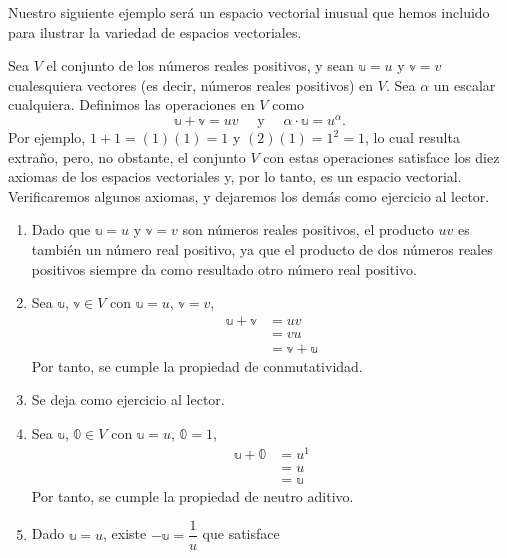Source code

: \newpage

Nuestro siguiente ejemplo será un espacio vectorial inusual que hemos incluido para ilustrar la variedad de espacios vectoriales.

\begin{examplebox}{}{}
    Sea $V$ el conjunto de los números reales positivos, y sean $\mathbb{u} = u$ y $\mathbb{v} = v$ cualesquiera vectores (es decir, números reales positivos) en $V$. Sea $\alpha$ un escalar cualquiera. Definimos las operaciones en $V$ como
    $$\mathbb{u} + \mathbb{v} = uv \quad \text{ y } \quad \alpha \cdot \mathbb{u} = u^{\alpha}.$$
    Por ejemplo, $1 + 1 = (1)(1) = 1$ y $(2)(1) = 1^2 = 1$, lo cual resulta extraño, pero, no obstante, el conjunto $V$ con estas operaciones satisface los diez axiomas de los espacios vectoriales y, por lo tanto, es un espacio vectorial. Verificaremos algunos axiomas, y dejaremos los demás como ejercicio al lector.
    \begin{enumerate}[label=\roman*), topsep=6pt, itemsep=0pt]
        \item Dado que $\mathbb{u} = u$ y $\mathbb{v} = v$ son números reales positivos, el producto $uv$ es también un número real positivo, ya que el producto de dos números reales positivos siempre da como resultado otro número real positivo.
        \item Sea $\mathbb{u}$, $\mathbb{v} \in V$ con $\mathbb{u} = u$, $\mathbb{v} = v$,
        \begin{align*}
            \mathbb{u} + \mathbb{v} & = uv \\
            & = vu \\
            & = \mathbb{v} + \mathbb{u}
        \end{align*}
        Por tanto, se cumple la propiedad de conmutatividad.
        \item Se deja como ejercicio al lector.
        \item Sea $\mathbb{u}$, $\mathbb{0} \in V$ con $\mathbb{u} = u$, $\mathbb{0} = 1$,
        \begin{align*}
            \mathbb{u} + \mathbb{0} & = u^1 \\
            & = u \\
            & = \mathbb{u}
        \end{align*}
        Por tanto, se cumple la propiedad de neutro aditivo.
        \item Dado $\mathbb{u} = u$, existe $-\mathbb{u} = \dfrac{1}{u}$ que satisface
        \begin{align*}

\end{align*}
\end{enumerate}
\end{examplebox}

**WORK ORDER:** Your response should be each line that includes the word "cumple", copied from the records.

**ANSWER AREA:**
        Por tanto, se cumple la propiedad de conmutatividad.
        Por tanto, se cumple la propiedad de neutro aditivo.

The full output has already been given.